Par - Le 19 janvier 2014.

Dans son deuxième titre, le projet de loi comporte des éléments décisifs pour conforter notre démocratie sociale.
Cette volonté de renforcer la démocratie sociale montre la place que le Gouvernement propose au Parlement d’accorder à la concertation et à la négociation entre partenaires sociaux, trente ans après les lois Auroux.
Pour une démocratie sociale plus efficace, plus transparente, dotée d’acteurs reconnus et pleinement légitimes, le projet – qui a fait l’objet d’une concertation large et approfondie – propose de :

 créer pour la première fois un cadre juridique pour la représentativité patronale, sujet qui n’avait pas été traité par la loi n° 2008-789 du 20 août 2008 portant rénovation de la démocratie sociale et réforme du temps de travail en même temps que la représentativité syndicale.

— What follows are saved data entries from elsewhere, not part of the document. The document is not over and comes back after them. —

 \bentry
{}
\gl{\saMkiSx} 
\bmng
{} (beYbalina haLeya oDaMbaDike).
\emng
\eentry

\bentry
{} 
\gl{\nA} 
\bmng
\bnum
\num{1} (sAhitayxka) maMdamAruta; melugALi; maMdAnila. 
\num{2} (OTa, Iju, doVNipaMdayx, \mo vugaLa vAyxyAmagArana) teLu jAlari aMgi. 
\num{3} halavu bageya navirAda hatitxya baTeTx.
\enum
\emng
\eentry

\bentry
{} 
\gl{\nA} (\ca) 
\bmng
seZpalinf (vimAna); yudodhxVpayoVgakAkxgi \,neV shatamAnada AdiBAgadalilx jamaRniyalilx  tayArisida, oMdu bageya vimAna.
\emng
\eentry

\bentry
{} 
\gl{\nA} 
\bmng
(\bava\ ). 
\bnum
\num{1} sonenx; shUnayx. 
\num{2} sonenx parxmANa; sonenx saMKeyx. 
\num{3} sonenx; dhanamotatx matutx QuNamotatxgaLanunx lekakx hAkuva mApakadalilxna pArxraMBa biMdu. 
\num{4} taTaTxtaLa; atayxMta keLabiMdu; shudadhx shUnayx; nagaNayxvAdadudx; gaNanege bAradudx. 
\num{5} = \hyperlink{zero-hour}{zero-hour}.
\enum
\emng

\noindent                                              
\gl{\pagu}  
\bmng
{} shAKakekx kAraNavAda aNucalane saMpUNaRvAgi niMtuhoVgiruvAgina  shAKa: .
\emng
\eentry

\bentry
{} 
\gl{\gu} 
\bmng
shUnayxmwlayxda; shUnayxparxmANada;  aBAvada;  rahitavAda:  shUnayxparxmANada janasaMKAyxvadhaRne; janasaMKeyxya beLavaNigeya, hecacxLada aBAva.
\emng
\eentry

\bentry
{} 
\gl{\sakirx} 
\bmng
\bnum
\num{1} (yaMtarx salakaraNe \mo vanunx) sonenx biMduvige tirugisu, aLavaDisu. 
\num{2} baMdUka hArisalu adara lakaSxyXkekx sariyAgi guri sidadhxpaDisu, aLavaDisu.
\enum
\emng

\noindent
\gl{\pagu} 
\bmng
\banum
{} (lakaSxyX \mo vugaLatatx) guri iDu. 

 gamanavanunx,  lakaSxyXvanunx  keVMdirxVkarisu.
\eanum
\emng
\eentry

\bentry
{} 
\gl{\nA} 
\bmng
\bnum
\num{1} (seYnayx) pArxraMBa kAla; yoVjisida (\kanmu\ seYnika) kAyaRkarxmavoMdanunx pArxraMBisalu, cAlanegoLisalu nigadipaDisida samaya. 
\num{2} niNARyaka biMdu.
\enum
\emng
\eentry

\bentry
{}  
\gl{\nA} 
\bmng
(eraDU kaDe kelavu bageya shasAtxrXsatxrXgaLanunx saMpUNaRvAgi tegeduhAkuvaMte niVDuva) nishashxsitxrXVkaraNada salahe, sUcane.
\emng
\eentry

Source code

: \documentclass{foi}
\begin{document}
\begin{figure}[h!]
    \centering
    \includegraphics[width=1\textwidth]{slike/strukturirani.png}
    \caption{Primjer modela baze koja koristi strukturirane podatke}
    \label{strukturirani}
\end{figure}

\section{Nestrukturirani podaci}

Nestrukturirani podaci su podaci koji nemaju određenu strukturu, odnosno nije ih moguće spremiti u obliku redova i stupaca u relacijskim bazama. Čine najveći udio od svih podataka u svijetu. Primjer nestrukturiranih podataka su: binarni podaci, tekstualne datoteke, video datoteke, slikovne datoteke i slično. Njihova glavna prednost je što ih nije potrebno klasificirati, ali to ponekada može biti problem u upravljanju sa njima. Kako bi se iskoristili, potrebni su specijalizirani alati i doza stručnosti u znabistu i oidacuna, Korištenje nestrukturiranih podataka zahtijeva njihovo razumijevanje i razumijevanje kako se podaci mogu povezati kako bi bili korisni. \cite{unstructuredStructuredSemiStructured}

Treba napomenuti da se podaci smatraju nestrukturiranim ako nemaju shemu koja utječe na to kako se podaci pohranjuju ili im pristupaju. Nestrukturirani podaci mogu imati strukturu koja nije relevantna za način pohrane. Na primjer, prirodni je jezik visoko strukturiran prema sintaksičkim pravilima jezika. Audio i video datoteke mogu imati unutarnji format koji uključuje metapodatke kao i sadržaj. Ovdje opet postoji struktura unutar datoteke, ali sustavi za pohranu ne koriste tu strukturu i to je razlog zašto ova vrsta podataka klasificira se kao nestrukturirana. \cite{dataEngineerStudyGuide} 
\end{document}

Il s’agit d’une avancée majeure pour stabiliser et conforter la place reconnue aux partenaires sociaux dans l’élaboration des normes applicables aux entreprises et aux salariés, au niveau national et interprofessionnel comme au niveau des branches professionnelles ;

 consolider les règles applicables en termes de représentativité syndicale, en procédant à des ajustements nécessaires et souhaités par tous les partenaires à la loi du 20 août 2008 précitée, issus du bilan dressé par le Haut conseil du dialogue social en décembre 2013 ;

 poser les bases d’un nouveau dispositif de financement des organisations syndicales et patronales, qui clarifie, simplifie et consolide les ressources de ces organisations liées à la conception et à la gestion d’un certain nombre de politiques, soit directement par les partenaires sociaux eux-mêmes, soit en association forte avec la puissance publique. Le financement de leur contribution à ces missions d’intérêt général reposera désormais sur des bases claires et transparentes, reconnaissant le rôle du dialogue social et son nécessaire accompagnement financier, en complément du socle que doivent constituer les adhésions et les cotisations ;

 traiter le sujet connexe de la transparence des comptes des comités d’entreprise en prolongeant les travaux consensuels menés en 2012 et 2013 avec les organisations syndicales et patronales.